Problem description ▸
Word for word, repeat the lines of the records from the first line up to and including the line that contains "### How it works", passing over any pictures.

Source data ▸
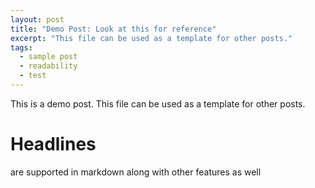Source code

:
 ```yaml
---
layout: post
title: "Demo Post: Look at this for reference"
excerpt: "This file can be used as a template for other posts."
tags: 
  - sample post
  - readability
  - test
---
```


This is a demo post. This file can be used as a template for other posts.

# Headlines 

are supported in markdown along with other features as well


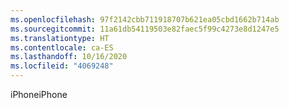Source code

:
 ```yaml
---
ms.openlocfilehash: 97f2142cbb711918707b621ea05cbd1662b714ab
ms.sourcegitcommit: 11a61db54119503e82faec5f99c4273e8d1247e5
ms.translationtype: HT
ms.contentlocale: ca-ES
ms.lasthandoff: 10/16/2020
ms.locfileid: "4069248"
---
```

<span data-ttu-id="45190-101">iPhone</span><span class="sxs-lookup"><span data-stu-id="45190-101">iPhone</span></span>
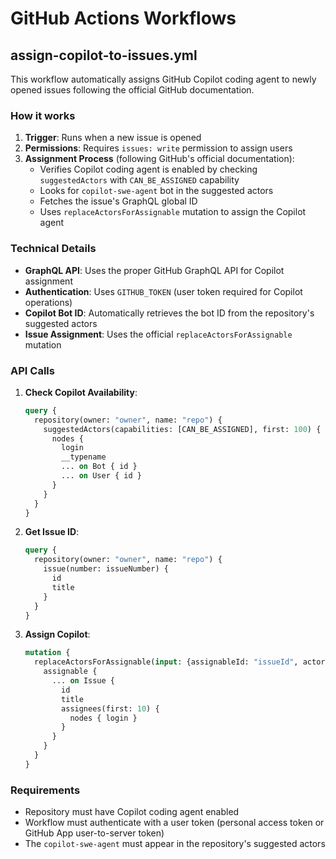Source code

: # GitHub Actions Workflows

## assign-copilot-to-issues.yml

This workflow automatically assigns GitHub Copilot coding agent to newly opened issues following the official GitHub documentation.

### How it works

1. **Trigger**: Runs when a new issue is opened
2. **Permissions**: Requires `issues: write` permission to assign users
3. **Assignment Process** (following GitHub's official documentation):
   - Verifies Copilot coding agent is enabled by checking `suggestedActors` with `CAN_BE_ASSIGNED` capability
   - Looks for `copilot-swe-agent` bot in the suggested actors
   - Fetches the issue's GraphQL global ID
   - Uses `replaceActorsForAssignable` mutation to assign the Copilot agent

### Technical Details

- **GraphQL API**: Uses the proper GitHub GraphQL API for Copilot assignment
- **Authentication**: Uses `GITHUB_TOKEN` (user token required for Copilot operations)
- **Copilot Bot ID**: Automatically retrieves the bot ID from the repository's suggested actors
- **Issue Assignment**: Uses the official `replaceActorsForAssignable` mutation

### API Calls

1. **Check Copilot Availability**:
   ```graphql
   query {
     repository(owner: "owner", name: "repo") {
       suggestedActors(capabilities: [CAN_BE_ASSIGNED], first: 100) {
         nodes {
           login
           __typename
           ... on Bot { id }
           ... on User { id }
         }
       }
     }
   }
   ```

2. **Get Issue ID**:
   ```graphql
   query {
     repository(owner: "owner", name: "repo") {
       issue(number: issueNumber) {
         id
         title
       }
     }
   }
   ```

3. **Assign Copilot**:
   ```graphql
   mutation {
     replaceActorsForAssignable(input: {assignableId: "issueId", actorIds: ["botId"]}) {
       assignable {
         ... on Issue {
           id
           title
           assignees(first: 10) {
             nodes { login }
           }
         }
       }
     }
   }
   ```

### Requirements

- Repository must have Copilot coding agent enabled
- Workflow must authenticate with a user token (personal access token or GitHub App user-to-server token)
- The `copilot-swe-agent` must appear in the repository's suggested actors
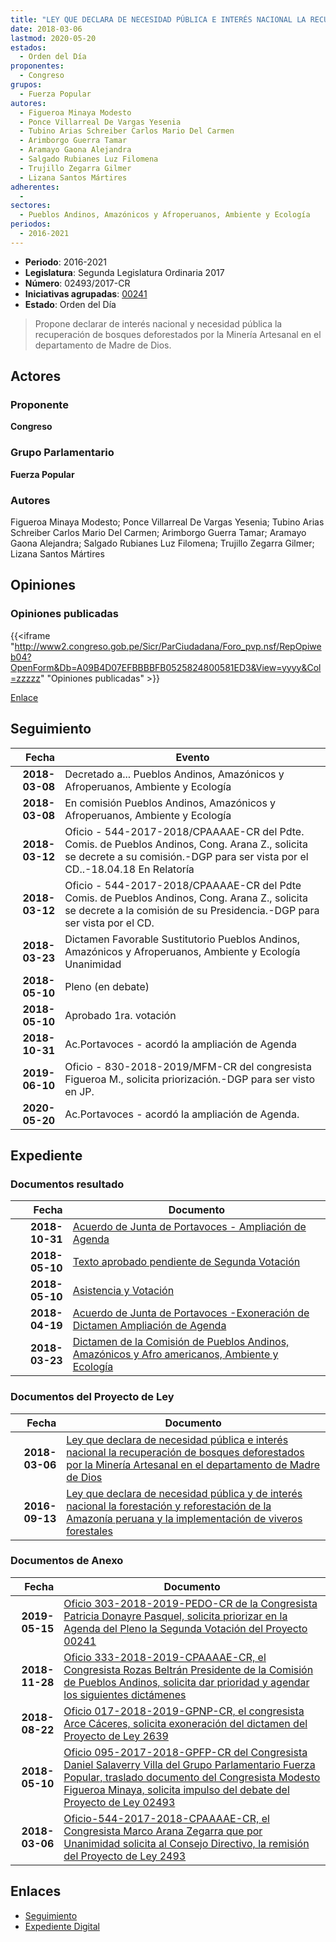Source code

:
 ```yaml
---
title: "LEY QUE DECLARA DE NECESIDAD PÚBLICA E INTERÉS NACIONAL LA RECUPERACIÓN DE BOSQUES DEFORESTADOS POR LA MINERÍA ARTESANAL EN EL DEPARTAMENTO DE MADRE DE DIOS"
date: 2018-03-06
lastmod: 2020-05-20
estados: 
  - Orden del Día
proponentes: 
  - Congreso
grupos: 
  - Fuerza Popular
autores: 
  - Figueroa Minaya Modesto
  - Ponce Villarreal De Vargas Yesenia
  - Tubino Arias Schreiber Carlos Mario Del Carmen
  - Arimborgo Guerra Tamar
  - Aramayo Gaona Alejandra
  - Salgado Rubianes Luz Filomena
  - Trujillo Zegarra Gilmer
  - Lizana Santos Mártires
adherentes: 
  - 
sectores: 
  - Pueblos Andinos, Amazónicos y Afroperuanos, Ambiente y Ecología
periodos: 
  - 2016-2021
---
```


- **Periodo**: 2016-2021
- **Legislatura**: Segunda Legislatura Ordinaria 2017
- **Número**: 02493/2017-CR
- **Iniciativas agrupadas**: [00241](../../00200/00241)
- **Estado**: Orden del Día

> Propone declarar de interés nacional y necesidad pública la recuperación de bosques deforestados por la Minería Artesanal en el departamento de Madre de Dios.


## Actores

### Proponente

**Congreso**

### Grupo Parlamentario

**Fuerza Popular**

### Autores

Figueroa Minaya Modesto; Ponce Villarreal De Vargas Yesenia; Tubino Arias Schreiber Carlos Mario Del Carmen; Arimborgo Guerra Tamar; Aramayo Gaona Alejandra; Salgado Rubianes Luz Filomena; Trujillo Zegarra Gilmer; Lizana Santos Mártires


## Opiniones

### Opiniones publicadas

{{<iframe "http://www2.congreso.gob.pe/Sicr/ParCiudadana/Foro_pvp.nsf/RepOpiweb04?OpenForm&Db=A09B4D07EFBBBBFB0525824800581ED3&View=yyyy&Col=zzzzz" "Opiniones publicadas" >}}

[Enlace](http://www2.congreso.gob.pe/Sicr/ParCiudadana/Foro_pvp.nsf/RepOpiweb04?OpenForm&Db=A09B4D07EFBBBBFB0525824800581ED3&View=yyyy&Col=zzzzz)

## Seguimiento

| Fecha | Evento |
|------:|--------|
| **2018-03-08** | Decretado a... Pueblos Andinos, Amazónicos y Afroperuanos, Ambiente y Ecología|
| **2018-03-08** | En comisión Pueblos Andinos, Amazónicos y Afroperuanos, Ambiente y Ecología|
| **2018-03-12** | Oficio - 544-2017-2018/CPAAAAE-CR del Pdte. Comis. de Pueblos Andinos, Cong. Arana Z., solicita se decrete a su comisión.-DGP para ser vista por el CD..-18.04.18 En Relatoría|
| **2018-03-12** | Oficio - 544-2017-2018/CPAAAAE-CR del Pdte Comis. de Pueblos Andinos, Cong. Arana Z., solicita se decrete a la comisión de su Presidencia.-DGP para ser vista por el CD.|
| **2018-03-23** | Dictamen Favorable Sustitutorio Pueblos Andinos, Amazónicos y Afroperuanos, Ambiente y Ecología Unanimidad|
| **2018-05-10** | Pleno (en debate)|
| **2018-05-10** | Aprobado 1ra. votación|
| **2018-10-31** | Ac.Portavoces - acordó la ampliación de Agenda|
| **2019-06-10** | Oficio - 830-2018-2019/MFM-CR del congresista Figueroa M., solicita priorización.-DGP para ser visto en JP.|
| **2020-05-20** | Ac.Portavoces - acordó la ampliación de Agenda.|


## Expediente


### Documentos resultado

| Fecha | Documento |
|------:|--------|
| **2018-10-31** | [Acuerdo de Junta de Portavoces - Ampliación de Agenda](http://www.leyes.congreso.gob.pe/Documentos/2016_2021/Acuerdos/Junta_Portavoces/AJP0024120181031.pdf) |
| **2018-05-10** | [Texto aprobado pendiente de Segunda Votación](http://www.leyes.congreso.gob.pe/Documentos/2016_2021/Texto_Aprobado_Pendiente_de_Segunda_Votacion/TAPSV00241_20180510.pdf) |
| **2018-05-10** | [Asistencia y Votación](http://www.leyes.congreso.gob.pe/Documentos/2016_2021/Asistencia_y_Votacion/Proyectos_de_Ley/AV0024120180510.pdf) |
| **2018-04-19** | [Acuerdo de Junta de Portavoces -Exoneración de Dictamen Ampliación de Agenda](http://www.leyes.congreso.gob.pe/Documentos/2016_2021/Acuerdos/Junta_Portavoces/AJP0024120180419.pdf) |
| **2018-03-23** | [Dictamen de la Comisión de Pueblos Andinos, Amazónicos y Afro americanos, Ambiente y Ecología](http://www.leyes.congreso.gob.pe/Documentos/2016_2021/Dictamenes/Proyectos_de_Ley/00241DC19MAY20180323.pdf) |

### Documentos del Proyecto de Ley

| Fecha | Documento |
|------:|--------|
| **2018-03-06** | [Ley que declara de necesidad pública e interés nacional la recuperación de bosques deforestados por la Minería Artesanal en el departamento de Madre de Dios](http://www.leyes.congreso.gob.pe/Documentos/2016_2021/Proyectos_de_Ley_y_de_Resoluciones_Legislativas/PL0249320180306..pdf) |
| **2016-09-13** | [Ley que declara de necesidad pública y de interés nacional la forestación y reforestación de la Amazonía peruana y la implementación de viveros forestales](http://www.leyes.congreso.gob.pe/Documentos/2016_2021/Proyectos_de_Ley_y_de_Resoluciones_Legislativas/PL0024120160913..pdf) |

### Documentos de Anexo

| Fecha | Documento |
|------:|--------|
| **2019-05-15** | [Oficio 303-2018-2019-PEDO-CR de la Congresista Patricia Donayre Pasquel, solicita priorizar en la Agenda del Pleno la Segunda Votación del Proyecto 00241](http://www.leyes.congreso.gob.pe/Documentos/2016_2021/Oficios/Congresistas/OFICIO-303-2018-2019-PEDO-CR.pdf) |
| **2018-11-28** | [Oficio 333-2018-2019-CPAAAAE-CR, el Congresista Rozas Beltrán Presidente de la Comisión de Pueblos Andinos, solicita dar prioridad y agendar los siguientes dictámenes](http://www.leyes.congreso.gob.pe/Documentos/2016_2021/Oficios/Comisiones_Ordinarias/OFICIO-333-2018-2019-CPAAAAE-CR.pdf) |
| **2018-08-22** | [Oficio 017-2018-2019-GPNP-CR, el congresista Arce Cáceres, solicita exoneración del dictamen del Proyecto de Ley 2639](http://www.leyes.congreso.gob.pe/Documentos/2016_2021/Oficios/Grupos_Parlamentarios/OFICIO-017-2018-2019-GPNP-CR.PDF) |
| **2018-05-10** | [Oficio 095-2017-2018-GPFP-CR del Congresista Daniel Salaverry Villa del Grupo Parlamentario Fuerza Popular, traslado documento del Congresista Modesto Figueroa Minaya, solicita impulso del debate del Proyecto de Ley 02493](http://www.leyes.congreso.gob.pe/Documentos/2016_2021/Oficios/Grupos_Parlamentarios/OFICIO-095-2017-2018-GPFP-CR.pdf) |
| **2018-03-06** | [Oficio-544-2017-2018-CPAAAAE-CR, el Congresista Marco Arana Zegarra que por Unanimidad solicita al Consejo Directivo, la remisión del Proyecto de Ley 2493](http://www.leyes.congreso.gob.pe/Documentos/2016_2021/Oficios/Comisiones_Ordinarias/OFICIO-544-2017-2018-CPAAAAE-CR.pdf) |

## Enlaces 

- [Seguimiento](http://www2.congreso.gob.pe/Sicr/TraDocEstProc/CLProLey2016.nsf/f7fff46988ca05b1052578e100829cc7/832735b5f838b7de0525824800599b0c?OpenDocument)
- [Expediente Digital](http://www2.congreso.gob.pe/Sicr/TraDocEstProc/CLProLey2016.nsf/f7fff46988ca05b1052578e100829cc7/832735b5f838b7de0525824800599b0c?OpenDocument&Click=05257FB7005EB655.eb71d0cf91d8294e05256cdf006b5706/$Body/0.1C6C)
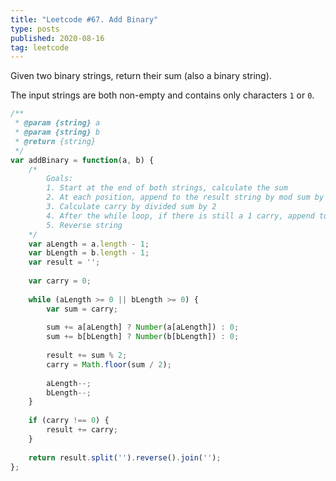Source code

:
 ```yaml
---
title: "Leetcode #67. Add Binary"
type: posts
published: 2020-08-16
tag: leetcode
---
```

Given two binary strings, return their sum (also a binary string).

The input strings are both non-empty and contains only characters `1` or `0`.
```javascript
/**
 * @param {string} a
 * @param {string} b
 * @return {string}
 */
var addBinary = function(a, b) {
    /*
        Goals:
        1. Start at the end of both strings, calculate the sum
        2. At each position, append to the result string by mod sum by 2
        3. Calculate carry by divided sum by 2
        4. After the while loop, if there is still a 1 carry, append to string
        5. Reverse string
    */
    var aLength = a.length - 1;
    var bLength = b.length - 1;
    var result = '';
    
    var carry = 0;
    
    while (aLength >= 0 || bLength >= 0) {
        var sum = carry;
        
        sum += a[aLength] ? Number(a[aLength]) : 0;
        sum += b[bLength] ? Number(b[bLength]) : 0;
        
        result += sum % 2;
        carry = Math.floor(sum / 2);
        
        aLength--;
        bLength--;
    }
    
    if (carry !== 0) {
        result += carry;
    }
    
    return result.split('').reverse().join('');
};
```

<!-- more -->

Written solution ▸
Source code

:
 ```yaml
---
layout: post
title: "Demo Post: Look at this for reference"
excerpt: "This file can be used as a template for other posts."
tags: 
  - sample post
  - readability
  - test
---
```


This is a demo post. This file can be used as a template for other posts.

# Headlines 

are supported in markdown along with other features as well


Source code

:
 ```yaml
---
ms.openlocfilehash: 97f2142cbb711918707b621ea05cbd1662b714ab
ms.sourcegitcommit: 11a61db54119503e82faec5f99c4273e8d1247e5
ms.translationtype: HT
ms.contentlocale: ca-ES
ms.lasthandoff: 10/16/2020
ms.locfileid: "4069248"
---
```

<span data-ttu-id="45190-101">iPhone</span><span class="sxs-lookup"><span data-stu-id="45190-101">iPhone</span></span>
Source code

: # GitHub Actions Workflows

## assign-copilot-to-issues.yml

This workflow automatically assigns GitHub Copilot coding agent to newly opened issues following the official GitHub documentation.

### How it works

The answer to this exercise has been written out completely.